Class privilege pervades everywhere and has the most real, tangible, and very noticeable privileges.

Saying that being a white male...

is like playing T-ball and insures you'll get on base. That's not true in all situations.

It seems to ignore all the other privileges out there, of which there are many, that can have even greater impacts on a persons life than their race and gender.

I agree with the point that being a white male, all other things being equal, will generally be the race/gender combo to get you the most advantages.

But how much advantage each individual derives from such privileges vary widely, and certainly don't alone insure that you'll do well.
Many white males are disadvantaged in other ways, and telling them they are privileged in this way seems the least effective means of getting them to see their privilege. And not acknowledging that white males can have less privilege in other ways is a great way to not get them to become allies.

The thing is, many white males aren't part of the privileged class. And the sooner they see that, the better. The sooner they understand how privilege works against them, the sooner they'll be willing to admit the privileges they do have afforded to them.

As a white male...

I can tell you it makes some valid points, and some invalid points.

Hardly tackles it perfectly. Seems to do more harm than good really.

It's more complicated than that...

Not all white males are part of the privileged class. There are quite a few minorities and females that are much more part of the privileged class than white males.

And it's incredibly insulting when someone else tells a person how they should feel about their life as a white male. Their feelings take precedence over your assumptions. You assuming their life is sweet only because they are white and a male is pretty staggeringly insulting and ignores the incredibly huge amount of other factors that go into making "life sweet".

No doubt, all other things being equal, being white and male has the most advantages in most situations. Then again, let's drop white males out of it, but leave all other categories in. You'll find that being a white female helps in a lot of ways as well. Or being Asian. Indeed, all classifications have privileges of sorts, some much more than others obviously, and in different ways.

White males who aren't part of the privileged class see it clearly. The issue is that many are brainwashed by the right to blame these disadvantages on the others demanding equality of opportunity. But don't deny them the fact that they are at a disadvantage. They are. Get them to understand what is going on, that's the hard part. And unfortunately, your sort of rhetoric tends to do the opposite.

You ignore so many other factors besides race/gender, like class, that it makes your broad generalizations unconvincing and your assumptions insulting.

My problem with this kind of analysis...

is how overly simplified and broad it usually is, and how it alienates a lot of potential allies.

White males, as a whole, have the most privilege of any racial/sex combo in the US. But that's quite a specific claim. Not to mention, on an individual level, how much that privilege helps a person varies extraordinarily.

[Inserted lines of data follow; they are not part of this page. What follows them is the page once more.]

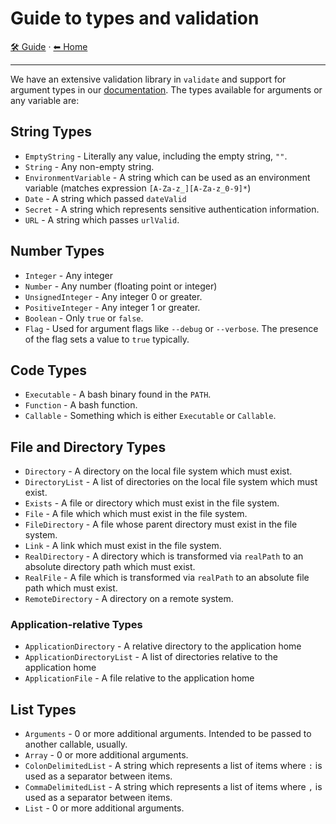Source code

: # Guide to types and validation

<!-- TEMPLATE guideHeader 2 -->
[🛠️ Guide](./index.md) &middot; [⬅ Home ](../index.md)
<hr />

We have an extensive validation library in `validate` and support for argument types in
our [documentation](./documentation.md). The types available for arguments or any variable are:

## String Types

- `EmptyString` - Literally any value, including the empty string, `""`.
- `String` - Any non-empty string.
- `EnvironmentVariable` - A string which can be used as an environment variable (matches expression
  `[A-Za-z_][A-Za-z_0-9]*`)
- `Date` - A string which passed `dateValid`
- `Secret` - A string which represents sensitive authentication information.
- `URL` - A string which passes `urlValid`.

## Number Types

- `Integer` - Any integer
- `Number` - Any number (floating point or integer)
- `UnsignedInteger` - Any integer 0 or greater.
- `PositiveInteger` - Any integer 1 or greater.
- `Boolean` - Only `true` or `false`.
- `Flag` - Used for argument flags like `--debug` or `--verbose`. The presence of the flag sets a value to `true`
  typically.

## Code Types

- `Executable` - A bash binary found in the `PATH`.
- `Function` - A bash function.
- `Callable` - Something which is either `Executable` or `Callable`.

## File and Directory Types

- `Directory` - A directory on the local file system which must exist.
- `DirectoryList` - A list of directories on the local file system which must exist.
- `Exists` - A file or directory which must exist in the file system.
- `File` - A file which which must exist in the file system.
- `FileDirectory` - A file whose parent directory must exist in the file system.
- `Link` - A link which must exist in the file system.
- `RealDirectory` - A directory which is transformed via `realPath` to an absolute directory path which must exist.
- `RealFile` - A file which is transformed via `realPath` to an absolute file path which must exist.
- `RemoteDirectory` - A directory on a remote system.

### Application-relative Types

- `ApplicationDirectory` - A relative directory to the application home
- `ApplicationDirectoryList` - A list of directories relative to the application home
- `ApplicationFile` - A file relative to the application home

## List Types

- `Arguments` - 0 or more additional arguments. Intended to be passed to another callable, usually.
- `Array` - 0 or more additional arguments.
- `ColonDelimitedList` - A string which represents a list of items where `:` is used as a separator between items.
- `CommaDelimitedList` - A string which represents a list of items where `,` is used as a separator between items.
- `List` - 0 or more additional arguments.
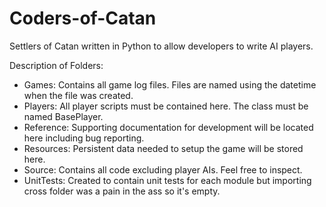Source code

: # Coders-of-Catan
Settlers of Catan written in Python to allow developers to write AI players.

Description of Folders:
 - Games: 	Contains all game log files. Files are named using the datetime when the file was created.
 - Players: 	All player scripts must be contained here. The class must be named BasePlayer.
 - Reference: 	Supporting documentation for development will be located here including bug reporting.
 - Resources: 	Persistent data needed to setup the game will be stored here.
 - Source: 	Contains all code excluding player AIs. Feel free to inspect.
 - UnitTests:	Created to contain unit tests for each module but importing cross folder was a pain in the ass so it's empty.
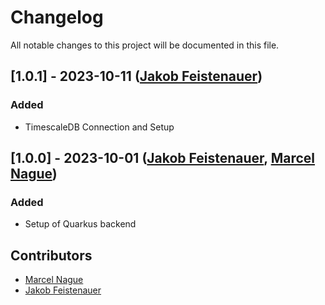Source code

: # Changelog

All notable changes to this project will be documented in this file.

## [1.0.1] - 2023-10-11 ([Jakob Feistenauer](https://github.com/yescob))

### Added

- TimescaleDB Connection and Setup

## [1.0.0] - 2023-10-01 ([Jakob Feistenauer](https://github.com/yescob), [Marcel Nague](https://github.com/marcel-nague))

### Added

- Setup of Quarkus backend

## Contributors

- [Marcel Nague](https://github.com/marcel-nague)
- [Jakob Feistenauer](https://github.com/yescob)
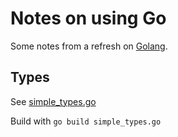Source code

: # Notes on using Go

Some notes from a refresh on [Golang](https://golang.org/).


## Types

See [simple_types.go](simple_types.go)

Build with `go build simple_types.go`


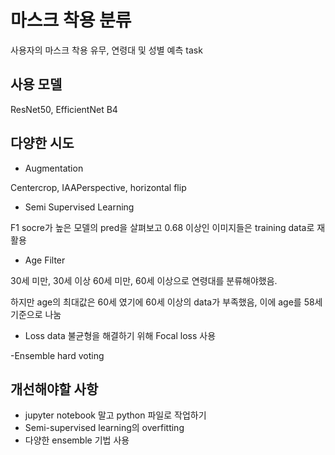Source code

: 
# 마스크 착용 분류

사용자의 마스크 착용 유무, 연령대 및 성별 예측 task

## 사용 모델
ResNet50, EfficientNet B4

## 다양한 시도
- Augmentation

Centercrop, IAAPerspective, horizontal flip

- Semi Supervised Learning

F1 socre가 높은 모델의 pred을 살펴보고 0.68 이상인 이미지들은 training data로 재활용

- Age Filter

30세 미만, 30세 이상 60세 미만, 60세 이상으로 연령대를 분류해야했음.

하지만 age의 최대값은 60세 였기에 60세 이상의 data가 부족했음, 이에 age를 58세 기준으로 나눔

- Loss
data 불균형을 해결하기 위해 Focal loss 사용

-Ensemble
hard voting

## 개선해야할 사항
- jupyter notebook 말고 python 파일로 작업하기
- Semi-supervised learning의 overfitting
- 다양한 ensemble 기법 사용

For many white males, their privileges they recieve from being white and male are outweighed by many disadvantages of class.

I'm all for making people understand the privileges they have in life. Very few people aknowledge them. But everyone has privileges, and to focus on just "white males" not only alienates such from considering their privileges when they can see many things working against them, but also ignores the many other types of privilege which are incredibly, if not much more relevant and powerful nowadays.

I see far more posts about white male privilege than class privilege, and class privilege has an incredible amount of power in the US, much more so than race or sex does anymore, on a general level.

For example, for the author to say that being a white male automatically makes it like "T-ball" is a staggeringly ignorant quote. The amount of privilege he has to say that is astounding. It's just a different sort of privilege he is unknowingly invoking, and in an article that's supposed to be about privilege at that. This type of argumentation is the worst sort.

The thing is, the article makes relevant points about privilege and especially the right's attitude, it just also makes several horrible points and does so in the worst possible way. If you want to convince white males on the right that people have privileges and to examine them, this is not the way to do it.

It can be a choice...

and it doesn't help when you have political ideologies that promote fear and paranoia as part of their worldview. It makes people much more likely to be fearful and perceive others as potential threats. The whole obsession that many conservatives have with being able to carry guns anywhere, anytime reflects this mindset of fear.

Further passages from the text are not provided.